For each ball, it can go to one of the \(k\) boxes, i.e., there are \(k\) distinct options. As a result, consider all \(n\) distinct balls, the number of ways is

\[k^n\]

Exercise¶

How many ways are there to deal hands of 2 cards to each of 5 players from a deck containing 52 cards?

solution

In this case, cards are distinct balls and players are distinct boxes. Since there are \(52-5\times2=42\) cards left, we can think that there is an 6-th player who gets that 42 cards. Note that the permutation of the 5 hands of 2 cards only happen to the first 5 players. Applying the formula gives

\[\frac{52!}{2!2!2!2!2!42!} \cdot \frac{1}{5!} \cdot (6-1)!\]

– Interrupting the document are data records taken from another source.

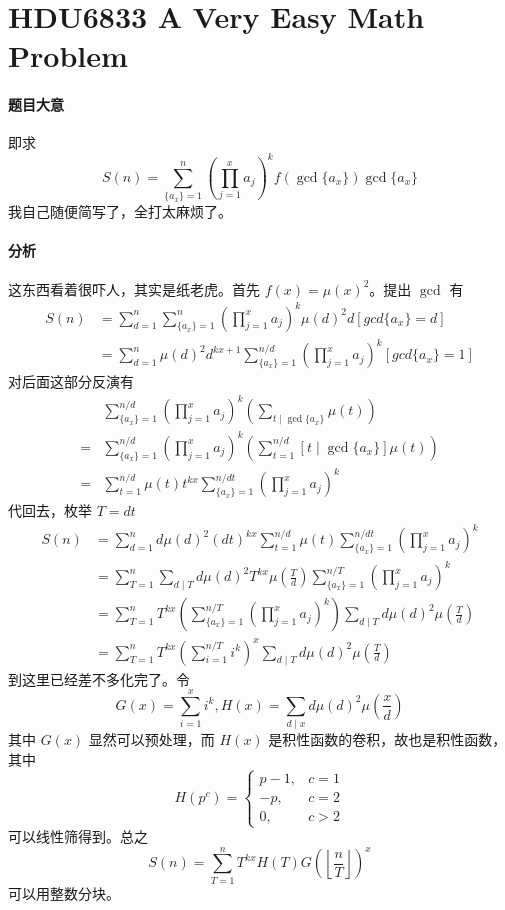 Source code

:\section{HDU6833 A Very Easy Math Problem}

\paragraph{题目大意}

即求
\[ S (n) = \sum^n_{\{ a_x \} = 1} \left( \prod_{j = 1}^x a_j \right)^k f (\gcd \{ a_x \}) \gcd \{ a_x \} \]
我自己随便简写了，全打太麻烦了。

\paragraph{分析}

这东西看着很吓人，其实是纸老虎。首先 $f(x) = \mu(x)^2$。提出 $\gcd$ 有
\[ \begin{aligned}
S (n) & =\sum_{d=1}^{n}\sum^{n}_{\{ a_{x}\}=1}(\prod_{j=1}^{x}a_{j})^{k}{\mu}(d)^{2}d [gcd \{ a_{x}\} =d]\\
& =\sum_{d=1}^{n}{\mu}(d)^{2}d^{k x+1}\sum^{n/d}_{\{ a_{x}\} =1}(\prod_{j=1}^{x}a_{j})^{k}[gcd \{ a_{x}\} =1]
\end{aligned} \]
对后面这部分反演有
\[ \begin{aligned}
& \sum^{n / d}_{\{ a_x \} = 1} \left( \prod_{j = 1}^x a_j \right)^k \left( \sum_{t \mid \gcd \{ a_x \}} \mu (t) \right)\\
= & \sum^{n / d}_{\{ a_x \} = 1} \left( \prod_{j = 1}^x a_j \right)^k \left( \sum_{t = 1}^{n / d} [t \mid \gcd \{ a_x \}] \mu (t) \right)\\
= & \sum_{t = 1}^{n / d} \mu (t) t^{k x} \sum^{n / d t}_{\{ a_x \} = 1} \left( \prod_{j = 1}^x a_j \right)^k
\end{aligned} \]
代回去，枚举 $T = d t$
\[ \begin{aligned}
S (n) & = \sum_{d = 1}^n d \mu (d)^2 (d t)^{k x} \sum_{t = 1}^{n / d} \mu (t) \sum^{n / d t}_{\{ a_x \} = 1} \left( \prod_{j = 1}^x a_j \right)^k\\
& = \sum_{T = 1}^n \sum_{d \mid T} d \mu (d)^2 T^{k x} \mu \left(\frac{T}{d} \right) \sum^{n / T}_{\{ a_x \} = 1} \left( \prod_{j = 1}^x a_j \right)^k\\
& = \sum_{T = 1}^n T^{k x} \left( \sum^{n / T}_{\{ a_x \} = 1} \left( \prod_{j = 1}^x a_j \right)^k \right) \sum_{d \mid T} d \mu (d)^2 \mu \left( \frac{T}{d} \right)\\
& = \sum_{T = 1}^n T^{k x} \left( \sum^{n / T}_{i = 1} i^k \right)^x \sum_{d \mid T} d \mu (d)^2 \mu \left( \frac{T}{d} \right)
\end{aligned} \]
到这里已经差不多化完了。令
\[ G (x) = \sum^x_{i = 1} i^k, H (x) = \sum_{d \mid x} d \mu (d)^2 \mu \left( \frac{x}{d} \right) \]
其中 $G (x)$ 显然可以预处理，而 $H (x)$ 是积性函数的卷积，故也是积性函数，其中
\[ H (p^c) = \begin{cases}
p - 1,& c = 1\\
-p, & c = 2  \\
0, & c > 2
\end{cases} \]
可以线性筛得到。总之
\[ S (n) = \sum_{T = 1}^n T^{k x} H (T) G \left( \left\lfloor \frac{n}{T} \right\rfloor \right)^x \]
可以用整数分块。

A more straightforward way is

\[C_{52}^2 C_{50}^2 C_{48}^2 C_{46}^2 C_{44}^2\]
How many ways are there to deal hands of 13 cards to each of 4 players from a deck containing 52 cards so that the youngest player gets the queen of spades \(\spadesuit \text{Q}\)?

solution

We can first deal \(\spadesuit \text{Q}\) to the youngest player and then deal the remaining 51 cards. The number of ways is

\[C_{51}^{12} C_{39}^{13} C_{26}^{13} C_{13}^{13}\]

Identical Balls and Identical Boxes¶

The \(n\) balls are all identical (indistinguishable).

Non-empty Boxes¶

Let \(P(n,k)\) where \(n \ge k\) be the number of ways. There are two cases:

At least 1 box has exactly 1 ball. Imagine that we first exclude that box and that ball from analysis so that there are \(n-1\) balls and \(k-1\) boxes left. As a result, the number of ways is \(P(n-1, k-1)\).
All boxes have at least 2 balls. Imagine that we first place 1 ball to each box and then place the \(n-k\) balls. As a result, the number of ways is \(P(n-k, k)\).

Therefore, the recurrence equation is

\[P(n,k) = P(n-1,k-1) + P(n-k, k)\]

It is easy to find \(P(i,i)=1, P(2,1)=1\).

Empty Boxes¶

If empty boxes are allowed, it is easy to find the number of ways is

\[\sum_{i=1}^k P(n,i)\]

Exercise¶

How many ways are there to distribute 6 identical balls into 3 non-empty indistinguishable bins?

solution

There are \(P(6,3)=3\) possible ways: \((3,2,1), (2,2,2), (4,1,1)\).
How many ways are there to distribute 20 identical balls to 3 identical boxes if each box have at least 4 balls?

solution

We can first put 3 balls in each box and distribute the remaining 11 balls. The number of way is \(P(11,3)\).

Identical Balls and Distinct Boxes¶

We solve by the “stars and bars” method.

Non-empty Boxes¶

Image that we put all the \(n\) identical balls in a row. There are \(n-1\) gaps. Now we are going to insert bars to the gaps. Each gap can accept up to 1 bar. If we want to place the balls into \(k\) distinguishable boxes, we need \(k-1\) bars.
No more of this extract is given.